次のアイゼンハワー政権も、EDC創設の試み、EURATOM、IAEAの設立などの点でマルチラテラルな外交を展開したと指摘される。さらに著者は、スエズ戦争を契機に設立されたPKOを望ましいマルチラテラルな仕組みとして、アメリカのPKO関与を望んでいる。ただし、著者は国連での自らの経験からPKO活動において、マルチラテラルな「協調」が現場に移されると指揮系統やドクトリン統一の点で問題を引き起こすとの指摘も行っている。こうしたPKOの分析には貴重なものがあるが、著者は以上のマルチラテラルな安全保障政策を「協力的安全保障」とまとめ、集団安全保障と勢力均衡の間に位置するものとしている。

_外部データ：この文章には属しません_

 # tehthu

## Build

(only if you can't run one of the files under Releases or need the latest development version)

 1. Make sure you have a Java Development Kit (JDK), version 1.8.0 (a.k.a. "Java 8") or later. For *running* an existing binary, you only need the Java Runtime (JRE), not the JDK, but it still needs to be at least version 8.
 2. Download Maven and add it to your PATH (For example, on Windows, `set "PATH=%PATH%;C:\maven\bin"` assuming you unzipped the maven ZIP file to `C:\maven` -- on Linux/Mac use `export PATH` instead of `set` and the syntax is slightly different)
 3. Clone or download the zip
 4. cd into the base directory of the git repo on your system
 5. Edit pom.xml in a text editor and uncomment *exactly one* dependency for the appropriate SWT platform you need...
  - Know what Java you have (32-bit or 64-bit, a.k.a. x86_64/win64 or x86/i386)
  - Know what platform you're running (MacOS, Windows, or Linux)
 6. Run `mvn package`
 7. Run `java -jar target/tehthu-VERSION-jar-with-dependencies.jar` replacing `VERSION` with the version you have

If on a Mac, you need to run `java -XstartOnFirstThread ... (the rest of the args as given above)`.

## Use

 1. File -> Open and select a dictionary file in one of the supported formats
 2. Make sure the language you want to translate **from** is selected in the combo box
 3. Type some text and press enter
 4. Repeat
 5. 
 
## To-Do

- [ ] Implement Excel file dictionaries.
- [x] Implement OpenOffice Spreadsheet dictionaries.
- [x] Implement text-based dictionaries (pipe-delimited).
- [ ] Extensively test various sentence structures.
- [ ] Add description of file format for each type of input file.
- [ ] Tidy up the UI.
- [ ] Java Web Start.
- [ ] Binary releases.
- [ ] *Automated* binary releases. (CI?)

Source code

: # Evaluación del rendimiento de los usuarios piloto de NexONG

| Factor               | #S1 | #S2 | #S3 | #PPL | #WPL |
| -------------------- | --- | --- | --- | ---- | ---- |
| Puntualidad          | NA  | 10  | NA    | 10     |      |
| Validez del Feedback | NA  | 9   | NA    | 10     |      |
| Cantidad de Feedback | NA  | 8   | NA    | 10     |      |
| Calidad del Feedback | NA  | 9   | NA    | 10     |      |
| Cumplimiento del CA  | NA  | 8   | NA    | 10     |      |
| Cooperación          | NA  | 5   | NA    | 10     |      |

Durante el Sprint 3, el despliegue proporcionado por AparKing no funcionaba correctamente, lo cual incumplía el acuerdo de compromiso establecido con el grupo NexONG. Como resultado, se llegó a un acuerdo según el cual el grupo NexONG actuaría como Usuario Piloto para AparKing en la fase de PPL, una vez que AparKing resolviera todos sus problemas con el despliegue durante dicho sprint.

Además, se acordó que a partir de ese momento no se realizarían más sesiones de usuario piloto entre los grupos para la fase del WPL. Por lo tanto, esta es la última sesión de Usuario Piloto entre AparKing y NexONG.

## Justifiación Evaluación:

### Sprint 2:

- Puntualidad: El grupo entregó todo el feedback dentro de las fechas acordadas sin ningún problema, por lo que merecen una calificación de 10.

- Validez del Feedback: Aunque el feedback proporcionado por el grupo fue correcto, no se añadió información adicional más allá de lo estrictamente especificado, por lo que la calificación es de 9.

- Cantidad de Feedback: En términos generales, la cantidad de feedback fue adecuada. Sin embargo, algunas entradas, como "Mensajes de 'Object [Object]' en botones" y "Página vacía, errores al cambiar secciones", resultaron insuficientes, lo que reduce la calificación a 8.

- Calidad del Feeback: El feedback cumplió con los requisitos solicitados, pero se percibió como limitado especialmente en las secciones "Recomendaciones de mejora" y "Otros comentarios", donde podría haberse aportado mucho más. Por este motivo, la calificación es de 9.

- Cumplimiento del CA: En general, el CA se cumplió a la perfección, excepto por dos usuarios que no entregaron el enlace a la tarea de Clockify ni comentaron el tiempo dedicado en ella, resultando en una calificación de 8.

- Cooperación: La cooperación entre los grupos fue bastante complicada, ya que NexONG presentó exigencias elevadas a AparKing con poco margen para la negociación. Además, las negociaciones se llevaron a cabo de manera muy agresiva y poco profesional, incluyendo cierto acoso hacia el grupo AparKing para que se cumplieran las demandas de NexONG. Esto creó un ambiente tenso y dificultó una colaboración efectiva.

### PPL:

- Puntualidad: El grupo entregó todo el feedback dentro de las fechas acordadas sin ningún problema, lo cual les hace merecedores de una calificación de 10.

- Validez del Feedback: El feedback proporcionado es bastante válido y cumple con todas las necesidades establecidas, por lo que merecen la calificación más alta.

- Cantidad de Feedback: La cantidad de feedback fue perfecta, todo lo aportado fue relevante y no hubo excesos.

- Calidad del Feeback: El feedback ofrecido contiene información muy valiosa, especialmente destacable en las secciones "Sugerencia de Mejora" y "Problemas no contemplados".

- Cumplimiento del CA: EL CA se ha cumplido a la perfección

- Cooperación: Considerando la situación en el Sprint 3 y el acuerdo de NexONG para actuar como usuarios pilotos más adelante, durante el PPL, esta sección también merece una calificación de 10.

最後に、なぜアメリカ人はマルチラテラリズムを好むのかというと、著者によれば、第一に大洋に隔てられている地政学的事実から二国間同盟を忌避する傾向があり、第二にその建国原理、すなわちアメリカが「誰にでも開かれた普遍的な基礎を持つ」国家だという観念が国際関係にも投影されているからであり、第三に各国家を平等に扱うマルチラテラリズムが、アメリカにおけるあらゆるエスニシティを味方にできるという国内政治上の有効性を持つからだとされている。

「埋め込まれた自由主義」
著者は日本では戦後国際経済体制の分析、特に「埋め込まれた自由主義」という分析枠組みを提供した点で知られている。そこで、このキーワードについて説明していく。評者なりに理解すると、この「埋め込まれた自由主義」とは、国内安定を脅かさない姿に「市場の力(自由主義)」を(抑制して)「埋め込む」ことによって成立した体制であり、それは国際的安定と国内的安定という「双子の目標」を両立させる国際的枠組みのことであり、戦後のアメリカを国際的に関与させる枠組みとして有効なものであった。ここで、国際的安定とは開放・無差別の自由経済秩序が維持されることであり、国内的安定とは国家が国民の雇用と所得を守るという社会契約が遵守されることである。この本来は矛盾する要請を両立させた妥協が「埋め込まれた自由主義」であり、具体的にはブレトン・ウッズ体制と呼ばれるマルチラテラルな戦後経済秩序であった。確かに、元来、国際経済秩序はマルチラテラルなものであるが、金本位制と自由貿易によって支えられた19世紀のレッセ・フェール的自由主義では、国内政策は国際均衡に従属させられてしまい、著者の言う「ニューディール国家」は維持不可能であった。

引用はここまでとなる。